Until recently, Israel's policy towards the Palestinians and the PLO has been to deny their existence as a people(12) and to claim that they already have a state, i.e. in Jordan. The PLO was seen, with considerable reason, as a terrorist organisation and as noted above, Israel has not hesitated to try to undermine the PLO and its various groups when acts of terrorism are committed against Israeli citizens both in Israel and elsewhere.

In late 1987 the 'Intifada', a spontaneous uprising against Israel began in the Occupied Territories but became increasingly organised, posing major security, economic, and moral problems. Images of stone-throwing children pitted against armed soldiers, unaccustomed to riot control, gained international sympathy for the Palestinians. In trying to suppress the Intifada, Israel was accused of human rights violation by some organisations, including the US Department of State.(13)

With changes in international and regional politics and the Intifada, Arafat on behalf of the Palestinian National Council issued a declaration of independence for a state of Palestine in the West Bank and Gaza Strip, in November 1988. This followed King Hussein's 1988 announcement that the West Bank was no longer part of Jordan. The Council also renounced the use of terrorism, recognised Israel as a state and accepted United Nations Security Council Resolution 242 and 338 passed in 1967 and 1973. These resolutions included two principles, withdrawal of Israeli armed forces from territories occupied and a call for all states in the region to end belligerence and live in peace with secure borders. The PLO change of policy acknowledges the reality of Israel as a state in the region and represented a willingness to seek a political solution to their conflict. Israel was not convinced that this was not merely a tactical move since the PLO did not amend its Charter to delete the clause calling for the annihilation of Israel. For reasons shown below, secret talks were held which led to the Oslo Accord in 1993.

Some Palestinian groups rejected Arafat's policy change and authority. The 'rejectionist groups' as they are known, formed the Alliance of Palestinian Forces and have the support of Syria, Iraq and Iran and have, over the years, also been responsible for various acts of violence against Israel and its citizens. A recent analysis of these groups suggests that with failure and their marginalisation from mainstream Palestinian politics, and varying support from their sponsors, they are now, despite their rhetoric, concentrating on political means, particularly on United Nations General Assembly Resolution 194 (see above) which refers to Palestinian refugees.(14) Their support is said to be mainly from refugee camps in the Arab countries.

Searching for Peace

Over the years, many attempts to find a peaceful solution to the conflict have failed because of war, mutual distrust and non-recognition. The Palestinian and most Arab States' position are that there will be no peace unless Israel withdraws from all occupied Arab territories. Proposals were also rejected by sections of the negotiating partners' own constituencies. Israel, despite its military superiority, and with the notable exceptions of Egypt and Jordan, has been unable so far to make peace with other major states in the region. Progress on finding peace could not advance without changes in expectations and initial recognition by one or both sides. This, as noted above, began with the PLO in 1988.

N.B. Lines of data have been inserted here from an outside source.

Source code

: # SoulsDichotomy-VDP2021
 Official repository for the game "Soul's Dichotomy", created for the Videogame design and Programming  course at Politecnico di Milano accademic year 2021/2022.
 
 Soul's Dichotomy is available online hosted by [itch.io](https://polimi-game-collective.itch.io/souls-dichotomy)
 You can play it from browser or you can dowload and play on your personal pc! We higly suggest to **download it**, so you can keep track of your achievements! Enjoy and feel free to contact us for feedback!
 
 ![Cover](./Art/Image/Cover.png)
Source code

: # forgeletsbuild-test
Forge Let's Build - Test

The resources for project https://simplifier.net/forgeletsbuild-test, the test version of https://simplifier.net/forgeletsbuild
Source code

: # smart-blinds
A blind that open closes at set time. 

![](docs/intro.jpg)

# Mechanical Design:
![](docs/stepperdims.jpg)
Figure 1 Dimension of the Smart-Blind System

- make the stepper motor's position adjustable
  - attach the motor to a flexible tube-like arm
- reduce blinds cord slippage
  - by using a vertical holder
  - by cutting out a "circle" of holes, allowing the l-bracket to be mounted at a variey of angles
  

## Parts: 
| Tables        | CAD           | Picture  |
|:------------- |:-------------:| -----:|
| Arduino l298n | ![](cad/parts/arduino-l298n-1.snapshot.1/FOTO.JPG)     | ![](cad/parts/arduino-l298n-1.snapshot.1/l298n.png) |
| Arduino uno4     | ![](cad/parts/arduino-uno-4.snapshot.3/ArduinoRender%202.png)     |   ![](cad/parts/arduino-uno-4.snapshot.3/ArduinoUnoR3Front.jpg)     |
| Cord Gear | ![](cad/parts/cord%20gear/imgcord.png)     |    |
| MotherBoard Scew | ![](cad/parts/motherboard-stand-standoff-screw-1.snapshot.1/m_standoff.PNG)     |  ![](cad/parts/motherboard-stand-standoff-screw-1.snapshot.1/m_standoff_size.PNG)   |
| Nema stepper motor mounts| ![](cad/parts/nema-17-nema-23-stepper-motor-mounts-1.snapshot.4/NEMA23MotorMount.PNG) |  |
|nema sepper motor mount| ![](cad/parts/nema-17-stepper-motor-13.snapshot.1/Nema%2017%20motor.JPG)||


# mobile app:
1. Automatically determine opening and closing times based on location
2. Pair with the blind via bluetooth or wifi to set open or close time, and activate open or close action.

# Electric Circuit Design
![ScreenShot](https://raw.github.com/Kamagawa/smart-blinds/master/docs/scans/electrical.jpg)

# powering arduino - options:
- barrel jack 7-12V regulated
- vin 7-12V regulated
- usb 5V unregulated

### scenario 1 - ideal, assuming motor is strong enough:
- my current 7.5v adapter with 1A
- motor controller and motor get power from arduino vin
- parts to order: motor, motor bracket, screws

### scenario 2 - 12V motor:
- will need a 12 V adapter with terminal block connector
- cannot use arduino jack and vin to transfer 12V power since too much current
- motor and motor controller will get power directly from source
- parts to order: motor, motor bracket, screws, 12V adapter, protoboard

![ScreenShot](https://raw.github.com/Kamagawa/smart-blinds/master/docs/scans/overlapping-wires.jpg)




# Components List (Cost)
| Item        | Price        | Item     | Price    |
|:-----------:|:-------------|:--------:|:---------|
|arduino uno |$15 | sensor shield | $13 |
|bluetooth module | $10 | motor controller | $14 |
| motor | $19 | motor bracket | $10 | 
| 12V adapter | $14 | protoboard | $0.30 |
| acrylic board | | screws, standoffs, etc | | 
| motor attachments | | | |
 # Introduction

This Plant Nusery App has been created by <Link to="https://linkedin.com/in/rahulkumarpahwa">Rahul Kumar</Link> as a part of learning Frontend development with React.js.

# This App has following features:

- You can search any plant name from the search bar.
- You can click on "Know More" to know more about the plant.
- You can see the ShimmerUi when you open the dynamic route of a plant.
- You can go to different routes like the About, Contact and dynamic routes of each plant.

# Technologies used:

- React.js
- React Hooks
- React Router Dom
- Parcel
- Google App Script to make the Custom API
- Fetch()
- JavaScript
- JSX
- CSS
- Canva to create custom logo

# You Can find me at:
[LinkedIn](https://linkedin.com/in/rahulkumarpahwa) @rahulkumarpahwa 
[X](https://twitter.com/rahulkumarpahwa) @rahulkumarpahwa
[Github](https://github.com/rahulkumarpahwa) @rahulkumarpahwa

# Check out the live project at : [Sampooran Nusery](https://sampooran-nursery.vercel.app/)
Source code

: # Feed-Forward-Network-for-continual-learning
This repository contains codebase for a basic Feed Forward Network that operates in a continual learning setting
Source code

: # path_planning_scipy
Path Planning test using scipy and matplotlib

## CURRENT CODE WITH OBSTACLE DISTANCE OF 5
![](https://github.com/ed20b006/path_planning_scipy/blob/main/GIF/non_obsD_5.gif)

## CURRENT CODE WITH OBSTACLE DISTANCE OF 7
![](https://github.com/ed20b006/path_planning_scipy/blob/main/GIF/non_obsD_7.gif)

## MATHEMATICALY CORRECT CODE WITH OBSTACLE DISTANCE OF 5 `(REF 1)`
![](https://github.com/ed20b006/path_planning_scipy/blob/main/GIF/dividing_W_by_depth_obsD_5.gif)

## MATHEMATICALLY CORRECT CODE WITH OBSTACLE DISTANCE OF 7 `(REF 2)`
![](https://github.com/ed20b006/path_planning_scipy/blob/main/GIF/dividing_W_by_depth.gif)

Internal Difficulties Within Israel

For Israel, the search for peace has a very difficult internal dimension because of its complex democratic society, which is divided along ideological, religious and other grounds, and the nature of the electoral system.(15)

The Ashkenazim, European Jews, who were the founders of Israel and who dominate many Israeli institutions, predominantly support the left of centre Labor Party, now reconstituted as One Israel under Barak. On balance Labor/One Israel have been more disposed to seek peace in exchange for land. The Sephardim, Middle Eastern and non-European Jews, on the other hand, predominantly support the Right-wing Likud Party and its breakaway National Union Party. Likud has historically strongly advocated a 'Greater Israel', which would incorporate the occupied territories permanently, and while willing to give autonomy to the Palestinians under the 1989 'Shamir Plan', generally opposes a Palestinian state. Russian Jews (more than a million), who mostly migrated after the collapse of the Soviet Union, primarily support Yisrael B'aliya and the breakaway Yisrael Beiteinu, which is opposed to the religious parties dominated by the Shas, a Serphardic Ultra-Orthodox religious party. In addition, there are secular and non-ideological parties including Balad, the National Democratic Alliance, representing the Arab-Israelis. The strength and support of the parties after the 1999 elections for the 120 member Knesset are provided in the following table.

1999 Elections Results (Winning Parties Only)

Party

% Votes

No. of Seats

One Israel (formerly Labor)

20.2

26 (34#)

Likud

14.1

19 (32@)

Shas

13.0

17 (10)

Meretz-Democratic Israel

7.6

10 (9)

Yisrael Ba'aliyah

5.1

6 (7)

Shinui

5.0

6

The Center Party

5.0

6

National Religious Party

4.2

5 (9)

United Torah Judaism

3.7

5 (4)

United Arab List

3.4

5 (4)

National Union

3.0

4 (*)

Democratic Front for Peace and Equality (Hadash)

3.0

3 (5)

Yisrael Beiteinu (Israel Our Home)

2.6

4

National Democratic Alliance (Balad)

1.9

2

One Nation for Israeli Workers and Pensioners

1.9

2

Numbers in ( ) refers to seats held in the old Knesset.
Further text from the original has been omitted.